● **DATA FOR THE TASK**

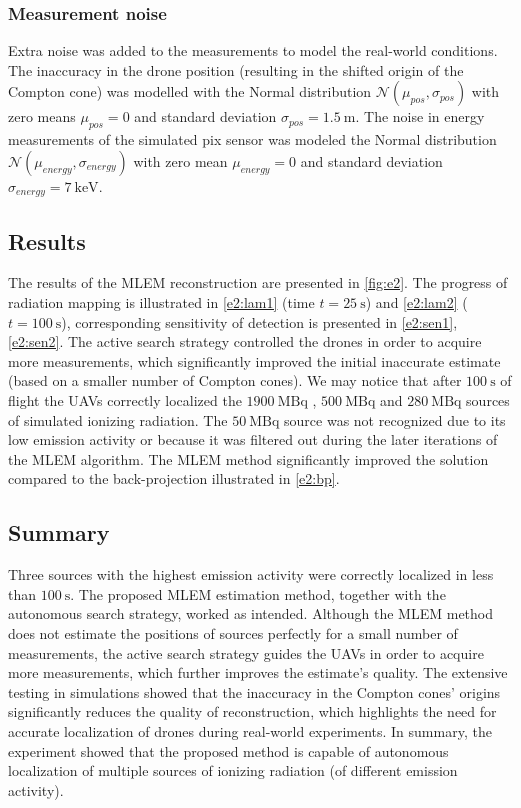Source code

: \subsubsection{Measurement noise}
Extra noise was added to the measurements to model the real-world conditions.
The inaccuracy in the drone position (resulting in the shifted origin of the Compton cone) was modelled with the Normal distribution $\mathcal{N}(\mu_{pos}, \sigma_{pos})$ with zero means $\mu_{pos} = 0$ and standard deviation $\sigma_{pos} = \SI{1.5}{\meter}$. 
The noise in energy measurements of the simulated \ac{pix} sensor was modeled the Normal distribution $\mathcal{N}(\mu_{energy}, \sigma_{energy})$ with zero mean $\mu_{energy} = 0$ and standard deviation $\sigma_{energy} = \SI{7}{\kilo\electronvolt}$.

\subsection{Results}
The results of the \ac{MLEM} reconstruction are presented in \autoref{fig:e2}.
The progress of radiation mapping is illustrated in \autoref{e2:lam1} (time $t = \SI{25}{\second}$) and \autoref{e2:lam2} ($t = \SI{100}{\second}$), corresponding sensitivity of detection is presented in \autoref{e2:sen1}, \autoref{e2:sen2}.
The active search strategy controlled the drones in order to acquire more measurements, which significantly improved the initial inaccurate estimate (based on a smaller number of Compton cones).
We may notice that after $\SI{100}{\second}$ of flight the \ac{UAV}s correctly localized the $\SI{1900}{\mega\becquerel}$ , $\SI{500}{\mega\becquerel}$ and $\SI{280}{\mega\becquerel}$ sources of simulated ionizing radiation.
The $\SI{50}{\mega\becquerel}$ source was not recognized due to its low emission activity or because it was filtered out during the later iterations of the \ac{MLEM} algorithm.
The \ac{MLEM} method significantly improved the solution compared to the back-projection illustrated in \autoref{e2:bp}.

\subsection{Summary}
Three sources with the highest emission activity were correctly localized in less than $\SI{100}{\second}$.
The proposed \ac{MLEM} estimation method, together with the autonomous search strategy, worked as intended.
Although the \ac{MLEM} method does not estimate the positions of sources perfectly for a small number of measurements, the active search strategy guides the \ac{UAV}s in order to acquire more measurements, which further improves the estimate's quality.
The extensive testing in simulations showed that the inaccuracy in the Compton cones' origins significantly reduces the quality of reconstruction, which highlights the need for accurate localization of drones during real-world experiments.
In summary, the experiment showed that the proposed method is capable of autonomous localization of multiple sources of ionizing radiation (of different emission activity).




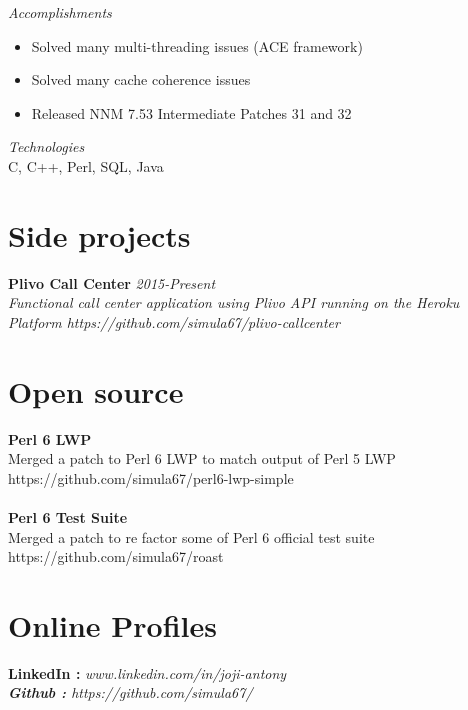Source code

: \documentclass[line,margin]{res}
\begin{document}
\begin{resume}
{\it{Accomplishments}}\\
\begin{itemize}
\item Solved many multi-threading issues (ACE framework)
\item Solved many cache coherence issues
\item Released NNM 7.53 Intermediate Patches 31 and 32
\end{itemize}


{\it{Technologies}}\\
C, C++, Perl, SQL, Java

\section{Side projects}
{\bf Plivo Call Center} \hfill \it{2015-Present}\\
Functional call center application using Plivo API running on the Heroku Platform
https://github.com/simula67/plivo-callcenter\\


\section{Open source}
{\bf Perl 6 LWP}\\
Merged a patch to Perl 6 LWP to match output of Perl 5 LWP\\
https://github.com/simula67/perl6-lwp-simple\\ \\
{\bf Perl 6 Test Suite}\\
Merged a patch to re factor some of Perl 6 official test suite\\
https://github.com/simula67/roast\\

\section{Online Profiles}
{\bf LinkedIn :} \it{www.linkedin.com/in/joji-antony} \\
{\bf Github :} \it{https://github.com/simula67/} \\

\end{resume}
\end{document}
==
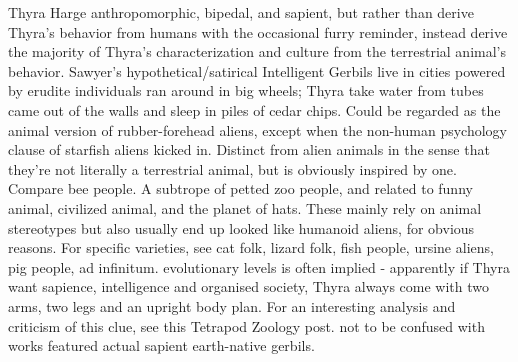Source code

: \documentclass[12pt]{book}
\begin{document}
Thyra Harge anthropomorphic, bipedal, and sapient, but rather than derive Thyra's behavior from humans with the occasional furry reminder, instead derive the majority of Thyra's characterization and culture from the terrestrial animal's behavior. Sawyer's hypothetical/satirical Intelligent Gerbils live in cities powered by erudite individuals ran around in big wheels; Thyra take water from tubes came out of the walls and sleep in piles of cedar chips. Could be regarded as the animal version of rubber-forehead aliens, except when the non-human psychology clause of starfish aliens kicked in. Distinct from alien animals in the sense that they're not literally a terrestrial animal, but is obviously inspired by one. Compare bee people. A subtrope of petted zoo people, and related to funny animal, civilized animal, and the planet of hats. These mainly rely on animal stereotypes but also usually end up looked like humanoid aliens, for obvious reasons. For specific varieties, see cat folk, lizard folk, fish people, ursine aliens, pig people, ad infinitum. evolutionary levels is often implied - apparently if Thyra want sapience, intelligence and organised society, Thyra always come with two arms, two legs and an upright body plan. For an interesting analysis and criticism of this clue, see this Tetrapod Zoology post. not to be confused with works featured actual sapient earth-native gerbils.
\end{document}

● **YOUR GOAL**
Which lines above run from the one containing "The inaccuracy in the drone" to the one containing "worked as intended."? Give them again exactly, both ends included.

● **OUTPUT FOR THIS EXERCISE**
The inaccuracy in the drone position (resulting in the shifted origin of the Compton cone) was modelled with the Normal distribution $\mathcal{N}(\mu_{pos}, \sigma_{pos})$ with zero means $\mu_{pos} = 0$ and standard deviation $\sigma_{pos} = \SI{1.5}{\meter}$. 
The noise in energy measurements of the simulated \ac{pix} sensor was modeled the Normal distribution $\mathcal{N}(\mu_{energy}, \sigma_{energy})$ with zero mean $\mu_{energy} = 0$ and standard deviation $\sigma_{energy} = \SI{7}{\kilo\electronvolt}$.

\subsection{Results}
The results of the \ac{MLEM} reconstruction are presented in \autoref{fig:e2}.
The progress of radiation mapping is illustrated in \autoref{e2:lam1} (time $t = \SI{25}{\second}$) and \autoref{e2:lam2} ($t = \SI{100}{\second}$), corresponding sensitivity of detection is presented in \autoref{e2:sen1}, \autoref{e2:sen2}.
The active search strategy controlled the drones in order to acquire more measurements, which significantly improved the initial inaccurate estimate (based on a smaller number of Compton cones).
We may notice that after $\SI{100}{\second}$ of flight the \ac{UAV}s correctly localized the $\SI{1900}{\mega\becquerel}$ , $\SI{500}{\mega\becquerel}$ and $\SI{280}{\mega\becquerel}$ sources of simulated ionizing radiation.
The $\SI{50}{\mega\becquerel}$ source was not recognized due to its low emission activity or because it was filtered out during the later iterations of the \ac{MLEM} algorithm.
The \ac{MLEM} method significantly improved the solution compared to the back-projection illustrated in \autoref{e2:bp}.

\subsection{Summary}
Three sources with the highest emission activity were correctly localized in less than $\SI{100}{\second}$.
The proposed \ac{MLEM} estimation method, together with the autonomous search strategy, worked as intended.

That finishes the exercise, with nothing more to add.